I found a ring in Piccadilly Circus. I was in London for a short holiday with my husband and kept my eyes to the ground in search of whatever.
It was a cold day, although spring. The garden beds were chockers with flowers. Those wild ones I recognised from pictures I’d seen of European exotics. All blues, pinks and purple, a messy mix in great clumps alongside the yellow daffodils that stood to attention on windowsills and flower boxes everywhere. Resplendent colours across an otherwise grey/ green streetscape.
It was twilight and people carried umbrellas to keep out the occasional bursts of rain. A gloomy London streetscape that reminded me of something from Dickens, only there were white lights beginning to twinkle in anticipation of the dark ahead.
That’s when I saw it, there on the footpath, a heavy gold ring, with a flattened centre to make way for an initial or something. Only this ring held no engravings or stones. But it was gold. Or so I imagined as I snatched it up and thrust it inside my pocket.
My heart thumped for fear that someone might tap me on the shoulder and accuse me of stealing. Or at least of laying claim to something that belonged to someone else.
An ancient feeling that has dogged me all my life ever since the lolly stealing days of my childhood when the milk bar owner caught me in the act of snaffling a chocolate bar from the front counter and threatened to tell the police.
He did not report me, but instead, told my mother. She spared me the indignity of telling my father. Had she done so my fate would have been sealed. His punishment was fierce. The humiliation of a belting on the behind, naked bum for all to see.
Even as she kept my sin a secret, she shamed me out of ever stealing again, simply by reminding me that I was older than that. She was disappointed in me. She had expected it of my younger sisters, not of me. I was made of sterner stuff. Or so she reckoned all those years ago when I was ten and could not fully understand why I should not share in the spoils that the milk bar man kept on his front counter. When there were so many multi coloured bars and blocks of chocolate. What harm that I took only one a week?
I stopped stealing then but my preoccupation with finding things remains to this day. A preoccupation, ever on the alert to find something no one else wants. Only I see the value in it.
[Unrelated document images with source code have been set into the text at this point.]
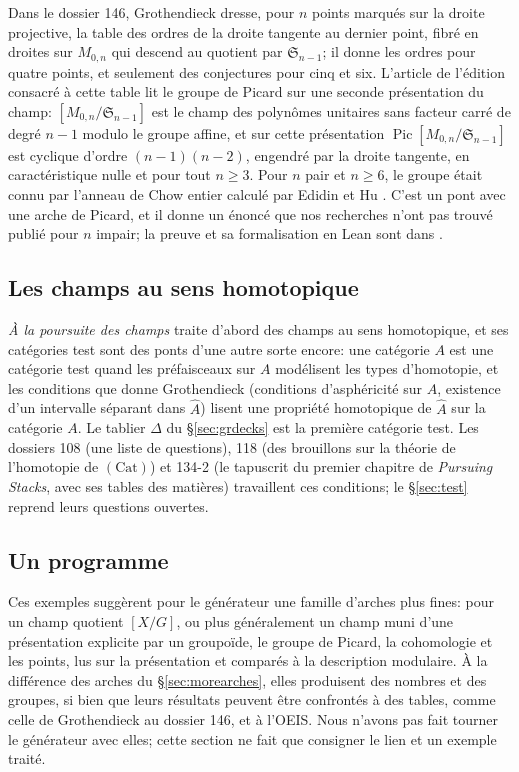 Dans le dossier 146, Grothendieck dresse, pour $n$ points marqués sur la droite projective, la table des ordres de la droite tangente au dernier point, fibré en droites sur $M_{0,n}$ qui descend au quotient par $\mathfrak S_{n-1}$; il donne les ordres pour quatre points, et seulement des conjectures pour cinq et six. L'article de l'édition consacré à cette table \cite{hua-tangent} lit le groupe de Picard sur une seconde présentation du champ: $[M_{0,n}/\mathfrak S_{n-1}]$ est le champ des polynômes unitaires sans facteur carré de degré $n-1$ modulo le groupe affine, et sur cette présentation $\operatorname{Pic}[M_{0,n}/\mathfrak S_{n-1}]$ est cyclique d'ordre $(n-1)(n-2)$, engendré par la droite tangente, en caractéristique nulle et pour tout $n\ge3$. Pour $n$ pair et $n\ge6$, le groupe était connu par l'anneau de Chow entier calculé par Edidin et Hu \cite{edidin-hu}. C'est un pont avec une arche de Picard, et il donne un énoncé que nos recherches n'ont pas trouvé publié pour $n$ impair; la preuve et sa formalisation en Lean sont dans \cite{hua-tangent}.

\subsection{Les champs au sens homotopique}

\emph{À la poursuite des champs} \cite{maltsiniotis} traite d'abord des champs au sens homotopique, et ses catégories test sont des ponts d'une autre sorte encore: une catégorie $A$ est une catégorie test quand les préfaisceaux sur $A$ modélisent les types d'homotopie, et les conditions que donne Grothendieck (conditions d'asphéricité sur $A$, existence d'un intervalle séparant dans $\widehat A$) lisent une propriété homotopique de $\widehat A$ sur la catégorie $A$. Le tablier $\Delta$ du \S\ref{sec:grdecks} est la première catégorie test. Les dossiers 108 (une liste de questions), 118 (des brouillons sur la théorie de l'homotopie de $(\mathrm{Cat})$) et 134-2 (le tapuscrit du premier chapitre de \emph{Pursuing Stacks}, avec ses tables des matières) travaillent ces conditions; le \S\ref{sec:test} reprend leurs questions ouvertes.

\subsection{Un programme}

Ces exemples suggèrent pour le générateur une famille d'arches plus fines: pour un champ quotient $[X/G]$, ou plus généralement un champ muni d'une présentation explicite par un groupoïde, le groupe de Picard, la cohomologie et les points, lus sur la présentation et comparés à la description modulaire. À la différence des arches du \S\ref{sec:morearches}, elles produisent des nombres et des groupes, si bien que leurs résultats peuvent être confrontés à des tables, comme celle de Grothendieck au dossier 146, et à l'OEIS. Nous n'avons pas fait tourner le générateur avec elles; cette section ne fait que consigner le lien et un exemple traité.
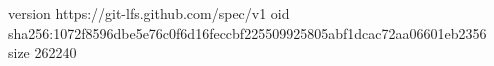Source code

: version https://git-lfs.github.com/spec/v1
oid sha256:1072f8596dbe5e76c0f6d16feccbf225509925805abf1dcac72aa06601eb2356
size 262240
Later that evening my husband examined the ring. Back in the bedsit on the outskirts of London where we kept to our single room. The bed wore nylon sheets and pillow slips, the sort you slide off if your nightclothes are slinky. A silk nightie on nylon and in no time you’re on the floor. Economic sheets, my husband reasoned. Wash and wear in this inhospitable climate. And they’d take up less space in the washing machine. Still, they gave off an unpleasant stink, as though the imprint of the many bodies that had once rested on them was still there lingering among the fibres.
‘It has no internal engravings,’ my husband said. He bit into the side of the metal. ‘It’s not gold. Some sort of cast. Not worth anything.’
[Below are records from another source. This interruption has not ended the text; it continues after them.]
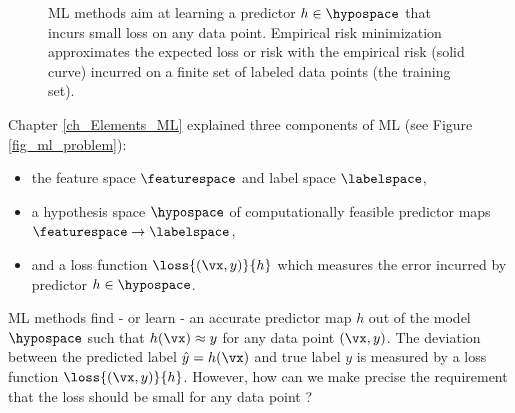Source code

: \documentclass[12pt]{report}
\begin{document}
\begin{figure}[htbp]
\begin{center}
     \vspace*{-4mm}
\end{center}
\caption{ML methods aim at learning a predictor $h \in \hypospace$ that incurs 
	small loss on any data point. Empirical risk minimization approximates the
    expected loss or risk with the empirical risk (solid curve) incurred on a 
    finite set of labeled data points (the training set).}
\label{fig_ERM_idea}
\end{figure}


Chapter \ref{ch_Elements_ML} explained three components of ML (see Figure \ref{fig_ml_problem}): 
\begin{itemize} 
\item the feature space $\featurespace$ and label space $\labelspace$, 
\item a hypothesis space $\hypospace$ of computationally feasible predictor maps $\featurespace \rightarrow \labelspace$, 
\item and a loss function $\loss{(\vx,y)}{h}$ which measures the error incurred by predictor $h \in \hypospace$. 
\end{itemize} 
ML methods find - or learn - an accurate predictor map $h$ out 
of the model $\hypospace$ such that $h(\vx) \approx y$ for any 
data point $(\vx,y)$. The deviation between the predicted label $\hat{y}=h(\vx)$ 
and true label $y$ is measured by a loss function $\loss{(\vx,y)}{h}$. 
However, how can we make precise the requirement that the loss 
should be small for any data point ? 
\end{document}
Easy come, easy go, as the saying goes, or in my case, not so easily gone. I was crushed. All the way home from Piccadilly rattling along in a train through the underground I had envisaged this huge treasure weighing down my pocket. I imagined I had found value enough to pay for our trip and more.
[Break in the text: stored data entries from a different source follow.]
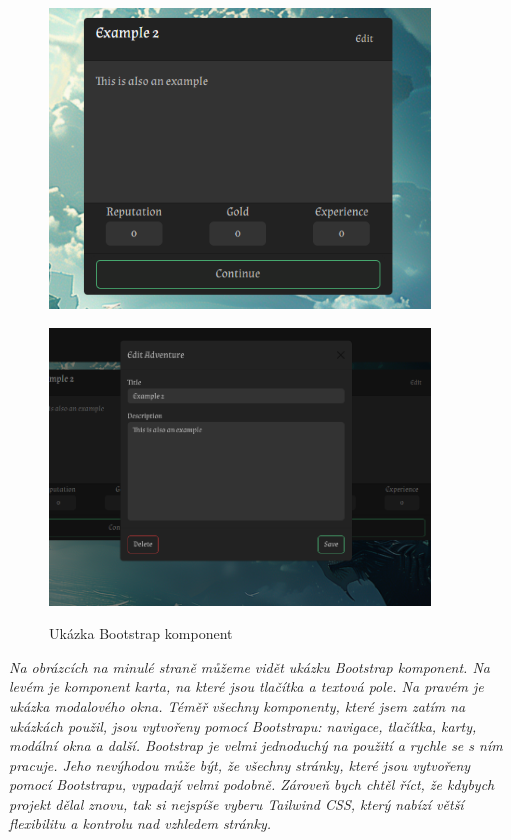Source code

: \begin{figure}[H]
  \centering
  \begin{minipage}{0.4\textwidth}
    \centering
    \includegraphics[width=0.9\textwidth]{resources/figures/example9.png}
    \label{fig:example9}
  \end{minipage}
  \begin{minipage}{0.5\textwidth}
    \centering
    \includegraphics[width=0.9\textwidth]{resources/figures/example10.png}
    \label{fig:example10}
  \end{minipage}
  \caption{Ukázka Bootstrap komponent}
\end{figure}

\textit{Na obrázcích na minulé straně můžeme vidět ukázku Bootstrap komponent. Na levém je komponent karta, na které jsou tlačítka a textová pole. Na pravém je ukázka modalového okna. Téměř všechny komponenty, které jsem zatím na ukázkách použil, jsou vytvořeny pomocí Bootstrapu: navigace, tlačítka, karty, modální okna a další. Bootstrap je velmi jednoduchý na použití a rychle se s ním pracuje. Jeho nevýhodou může být, že všechny stránky, které jsou vytvořeny pomocí Bootstrapu, vypadají velmi podobně. Zároveň bych chtěl říct, že kdybych projekt dělal znovu, tak si nejspíše vyberu Tailwind CSS, který nabízí větší flexibilitu a kontrolu nad vzhledem stránky.}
I slid my disappointment up my sleeve with the soggy tissues I used to wipe my wet nose in this cold country and looked forward to the next leg of our journey to France, to Strasbourg where we would meet my aunt and uncle and stay in a hotel whose beds would surely only use the finest linen sheets, and the ground, although cold, might offer up other treasures.
There on the train station, late at night, as we shivered in wait for the train that would carry us on our final leg I recognised the tell-tale colours of a scrunched-up piece of paper that could only be of monetary value. Only it turned out to be a Russian note to the value of two dollars Australian. By this time I considered my luck had finally run out. In places so far from home.
I had not known till then that to travel is to fill yourself with hope and expectations of all the wonderful things that might happen. All the amazing sights you might see. The extraordinary people you might meet. The return to your ancestors and their origins only to find none live up to your expectations. As my boss at a counselling agency where I worked, himself a dedicated traveller, once told me, ‘Whenever you travel, you are hellbent on survival. Where you sleep and eat matters more than anything. And every day, there are still twenty-four hours to fill.’
In your imagination time runs past in a flash, but in truth travelling is harder than being stationary in a familiar place. When you travel you are uprooted regularly and as much as you might choose this upheaval, it challenges your vestibular system to stay straight, to keep your head steady and your limbs intact.
If you ask me therefore, I tell you now, there is no value in travel other than the crystallisation of unrealised dreams. And a relentless search to find another you elsewhere. Which never happens. Wherever you go you take yourself with you.